▸ The data
------------------------------------------------

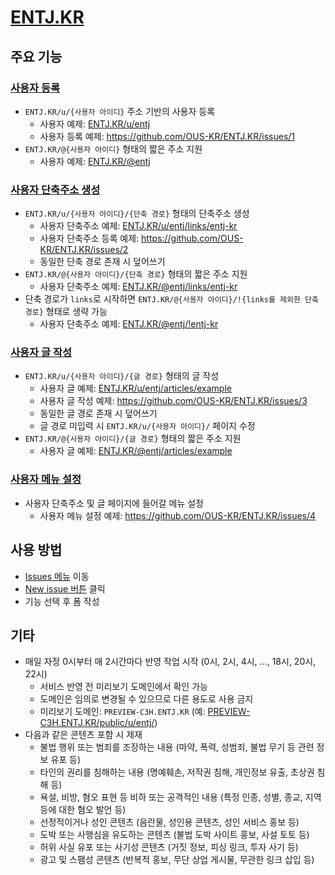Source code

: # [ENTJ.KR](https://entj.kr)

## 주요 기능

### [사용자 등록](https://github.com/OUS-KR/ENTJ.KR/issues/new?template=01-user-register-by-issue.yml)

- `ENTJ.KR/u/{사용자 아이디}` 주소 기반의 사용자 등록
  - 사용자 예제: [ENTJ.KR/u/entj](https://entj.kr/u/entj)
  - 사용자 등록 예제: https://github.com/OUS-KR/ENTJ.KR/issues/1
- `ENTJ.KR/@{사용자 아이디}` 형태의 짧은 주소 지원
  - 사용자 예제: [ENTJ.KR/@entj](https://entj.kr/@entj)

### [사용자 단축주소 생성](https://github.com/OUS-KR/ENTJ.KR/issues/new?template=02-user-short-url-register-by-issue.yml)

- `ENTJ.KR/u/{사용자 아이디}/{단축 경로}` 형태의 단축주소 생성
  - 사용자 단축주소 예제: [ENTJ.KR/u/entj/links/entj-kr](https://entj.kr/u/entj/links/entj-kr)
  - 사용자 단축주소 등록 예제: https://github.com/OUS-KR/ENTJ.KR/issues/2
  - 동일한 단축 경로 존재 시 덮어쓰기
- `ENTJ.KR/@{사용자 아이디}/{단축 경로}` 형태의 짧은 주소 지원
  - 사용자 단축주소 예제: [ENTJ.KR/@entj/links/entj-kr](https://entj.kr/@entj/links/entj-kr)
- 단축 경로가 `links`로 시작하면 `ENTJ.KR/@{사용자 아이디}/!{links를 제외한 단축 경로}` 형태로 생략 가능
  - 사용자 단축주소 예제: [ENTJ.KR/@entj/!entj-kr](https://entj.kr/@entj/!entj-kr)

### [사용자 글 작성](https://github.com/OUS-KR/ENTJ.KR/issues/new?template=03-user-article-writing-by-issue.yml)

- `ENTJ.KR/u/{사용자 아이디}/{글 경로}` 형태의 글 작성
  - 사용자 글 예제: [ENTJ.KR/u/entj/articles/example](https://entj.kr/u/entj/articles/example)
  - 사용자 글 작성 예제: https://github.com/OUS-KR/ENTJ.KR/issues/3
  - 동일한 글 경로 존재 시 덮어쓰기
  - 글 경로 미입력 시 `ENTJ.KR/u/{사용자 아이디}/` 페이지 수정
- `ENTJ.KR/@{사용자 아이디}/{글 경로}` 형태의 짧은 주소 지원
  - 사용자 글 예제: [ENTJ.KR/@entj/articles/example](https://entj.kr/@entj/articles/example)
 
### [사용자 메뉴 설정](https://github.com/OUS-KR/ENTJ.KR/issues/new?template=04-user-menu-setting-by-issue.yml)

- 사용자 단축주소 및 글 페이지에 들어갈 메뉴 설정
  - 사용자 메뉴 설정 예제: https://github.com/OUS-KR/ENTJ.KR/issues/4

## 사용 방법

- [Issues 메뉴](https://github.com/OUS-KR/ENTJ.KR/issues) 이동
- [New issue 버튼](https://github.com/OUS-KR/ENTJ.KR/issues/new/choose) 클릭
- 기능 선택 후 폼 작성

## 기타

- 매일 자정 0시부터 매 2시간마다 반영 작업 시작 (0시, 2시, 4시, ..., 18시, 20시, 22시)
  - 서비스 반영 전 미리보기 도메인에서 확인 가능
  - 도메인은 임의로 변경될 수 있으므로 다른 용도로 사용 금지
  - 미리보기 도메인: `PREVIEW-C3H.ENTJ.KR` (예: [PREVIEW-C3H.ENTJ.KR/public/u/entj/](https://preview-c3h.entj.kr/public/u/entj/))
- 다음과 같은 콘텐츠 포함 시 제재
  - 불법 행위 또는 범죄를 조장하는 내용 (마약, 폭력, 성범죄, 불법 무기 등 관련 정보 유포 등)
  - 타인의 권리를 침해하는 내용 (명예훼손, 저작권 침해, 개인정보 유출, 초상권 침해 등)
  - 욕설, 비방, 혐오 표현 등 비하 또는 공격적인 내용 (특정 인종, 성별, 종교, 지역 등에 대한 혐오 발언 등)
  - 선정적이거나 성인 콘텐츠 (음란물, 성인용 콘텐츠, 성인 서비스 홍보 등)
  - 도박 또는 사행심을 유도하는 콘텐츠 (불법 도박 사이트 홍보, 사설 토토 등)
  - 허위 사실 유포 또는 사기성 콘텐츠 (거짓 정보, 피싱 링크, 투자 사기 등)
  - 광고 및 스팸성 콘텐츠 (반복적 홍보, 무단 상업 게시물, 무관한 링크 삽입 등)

------------------------------------------------

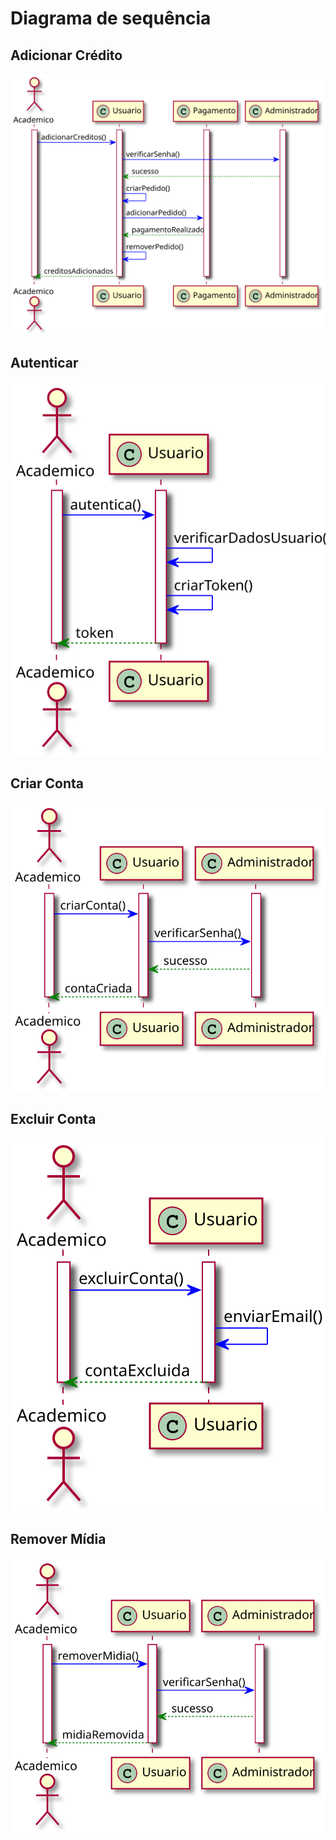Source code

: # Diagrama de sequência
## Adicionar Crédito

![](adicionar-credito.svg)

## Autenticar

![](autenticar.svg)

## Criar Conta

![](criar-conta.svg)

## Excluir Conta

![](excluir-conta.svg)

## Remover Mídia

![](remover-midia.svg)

------------------------------------------------

▸ Your goal
Show the lines of the records that contain the word "user".

▸ Result
### [사용자 등록](https://github.com/OUS-KR/ENTJ.KR/issues/new?template=01-user-register-by-issue.yml)
### [사용자 단축주소 생성](https://github.com/OUS-KR/ENTJ.KR/issues/new?template=02-user-short-url-register-by-issue.yml)
### [사용자 글 작성](https://github.com/OUS-KR/ENTJ.KR/issues/new?template=03-user-article-writing-by-issue.yml)
### [사용자 메뉴 설정](https://github.com/OUS-KR/ENTJ.KR/issues/new?template=04-user-menu-setting-by-issue.yml)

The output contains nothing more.